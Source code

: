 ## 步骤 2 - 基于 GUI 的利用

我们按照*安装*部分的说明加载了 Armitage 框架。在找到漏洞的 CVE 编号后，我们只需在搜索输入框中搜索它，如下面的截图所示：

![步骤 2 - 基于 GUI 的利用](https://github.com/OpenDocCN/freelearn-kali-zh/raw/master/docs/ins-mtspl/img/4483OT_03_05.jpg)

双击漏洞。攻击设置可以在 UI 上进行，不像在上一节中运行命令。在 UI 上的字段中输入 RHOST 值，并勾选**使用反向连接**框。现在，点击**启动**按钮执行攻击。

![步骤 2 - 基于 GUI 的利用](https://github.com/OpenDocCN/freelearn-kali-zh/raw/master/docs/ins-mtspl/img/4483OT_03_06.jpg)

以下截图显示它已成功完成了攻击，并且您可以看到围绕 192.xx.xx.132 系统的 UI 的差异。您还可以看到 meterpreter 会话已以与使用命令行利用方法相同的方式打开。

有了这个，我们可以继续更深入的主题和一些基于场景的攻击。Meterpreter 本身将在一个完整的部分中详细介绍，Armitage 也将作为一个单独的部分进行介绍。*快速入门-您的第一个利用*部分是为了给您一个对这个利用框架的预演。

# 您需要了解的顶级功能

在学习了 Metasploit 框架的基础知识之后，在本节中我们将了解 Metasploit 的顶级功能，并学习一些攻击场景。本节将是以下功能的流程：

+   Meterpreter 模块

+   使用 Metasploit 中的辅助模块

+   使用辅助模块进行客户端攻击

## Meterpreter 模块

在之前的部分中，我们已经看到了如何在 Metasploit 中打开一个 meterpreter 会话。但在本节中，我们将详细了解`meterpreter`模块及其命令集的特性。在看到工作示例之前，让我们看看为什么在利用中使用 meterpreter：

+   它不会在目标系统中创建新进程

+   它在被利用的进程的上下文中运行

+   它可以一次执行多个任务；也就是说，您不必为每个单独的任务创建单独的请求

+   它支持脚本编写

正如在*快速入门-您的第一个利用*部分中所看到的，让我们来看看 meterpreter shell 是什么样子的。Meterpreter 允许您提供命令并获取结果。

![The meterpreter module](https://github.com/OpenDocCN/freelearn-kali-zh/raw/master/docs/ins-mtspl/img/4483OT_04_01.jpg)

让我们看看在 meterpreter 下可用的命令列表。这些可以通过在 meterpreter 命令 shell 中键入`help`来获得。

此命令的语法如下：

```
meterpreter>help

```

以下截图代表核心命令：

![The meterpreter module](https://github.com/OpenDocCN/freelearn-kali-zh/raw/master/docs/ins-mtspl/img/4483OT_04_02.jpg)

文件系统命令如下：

######

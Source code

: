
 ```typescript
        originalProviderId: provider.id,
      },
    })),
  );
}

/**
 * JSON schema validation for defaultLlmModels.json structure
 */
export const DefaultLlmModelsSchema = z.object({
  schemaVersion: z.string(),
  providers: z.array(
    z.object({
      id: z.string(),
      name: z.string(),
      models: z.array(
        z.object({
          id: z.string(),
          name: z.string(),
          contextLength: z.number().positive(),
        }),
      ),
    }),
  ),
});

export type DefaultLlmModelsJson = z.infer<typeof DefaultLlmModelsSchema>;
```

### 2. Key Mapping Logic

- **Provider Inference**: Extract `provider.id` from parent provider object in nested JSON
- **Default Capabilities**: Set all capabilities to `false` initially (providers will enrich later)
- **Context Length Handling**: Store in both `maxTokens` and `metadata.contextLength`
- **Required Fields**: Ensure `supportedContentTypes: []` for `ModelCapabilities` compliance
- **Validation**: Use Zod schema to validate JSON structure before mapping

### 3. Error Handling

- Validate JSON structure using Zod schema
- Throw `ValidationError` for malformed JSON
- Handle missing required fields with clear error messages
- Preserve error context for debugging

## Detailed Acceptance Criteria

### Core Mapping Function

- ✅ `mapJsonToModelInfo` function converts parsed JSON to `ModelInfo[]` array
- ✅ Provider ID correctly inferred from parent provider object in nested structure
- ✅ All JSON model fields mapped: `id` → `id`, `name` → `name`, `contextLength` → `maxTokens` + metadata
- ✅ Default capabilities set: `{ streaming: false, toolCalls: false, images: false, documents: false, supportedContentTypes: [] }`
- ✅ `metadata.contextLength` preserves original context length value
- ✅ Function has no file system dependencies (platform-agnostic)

######

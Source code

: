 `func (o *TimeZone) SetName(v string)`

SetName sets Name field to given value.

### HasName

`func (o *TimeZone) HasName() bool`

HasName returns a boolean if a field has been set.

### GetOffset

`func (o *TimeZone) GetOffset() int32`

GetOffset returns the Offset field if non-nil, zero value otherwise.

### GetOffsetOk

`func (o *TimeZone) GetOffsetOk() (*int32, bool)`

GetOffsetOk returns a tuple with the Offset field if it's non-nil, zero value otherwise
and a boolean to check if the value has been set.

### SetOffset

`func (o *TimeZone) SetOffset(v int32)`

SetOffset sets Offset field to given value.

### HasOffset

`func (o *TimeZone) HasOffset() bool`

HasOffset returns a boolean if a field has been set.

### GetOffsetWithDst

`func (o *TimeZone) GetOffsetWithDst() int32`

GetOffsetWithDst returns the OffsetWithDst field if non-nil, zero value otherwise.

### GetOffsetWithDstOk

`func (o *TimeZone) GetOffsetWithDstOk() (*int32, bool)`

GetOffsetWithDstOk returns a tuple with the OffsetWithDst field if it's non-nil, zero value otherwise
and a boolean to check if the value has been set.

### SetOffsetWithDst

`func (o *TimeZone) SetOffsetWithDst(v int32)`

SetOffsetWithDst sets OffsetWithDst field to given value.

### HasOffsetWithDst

######

Copy out each line of the data above, exactly, if it lies between the line holding "(o *TimeZone) GetOffsetWithDst()" and the line holding "### HasOffsetWithDst", inclusive; copy no other line.

`func (o *TimeZone) GetOffsetWithDst() int32`

GetOffsetWithDst returns the OffsetWithDst field if non-nil, zero value otherwise.

### GetOffsetWithDstOk

`func (o *TimeZone) GetOffsetWithDstOk() (*int32, bool)`

GetOffsetWithDstOk returns a tuple with the OffsetWithDst field if it's non-nil, zero value otherwise
and a boolean to check if the value has been set.

### SetOffsetWithDst

`func (o *TimeZone) SetOffsetWithDst(v int32)`

SetOffsetWithDst sets OffsetWithDst field to given value.

### HasOffsetWithDst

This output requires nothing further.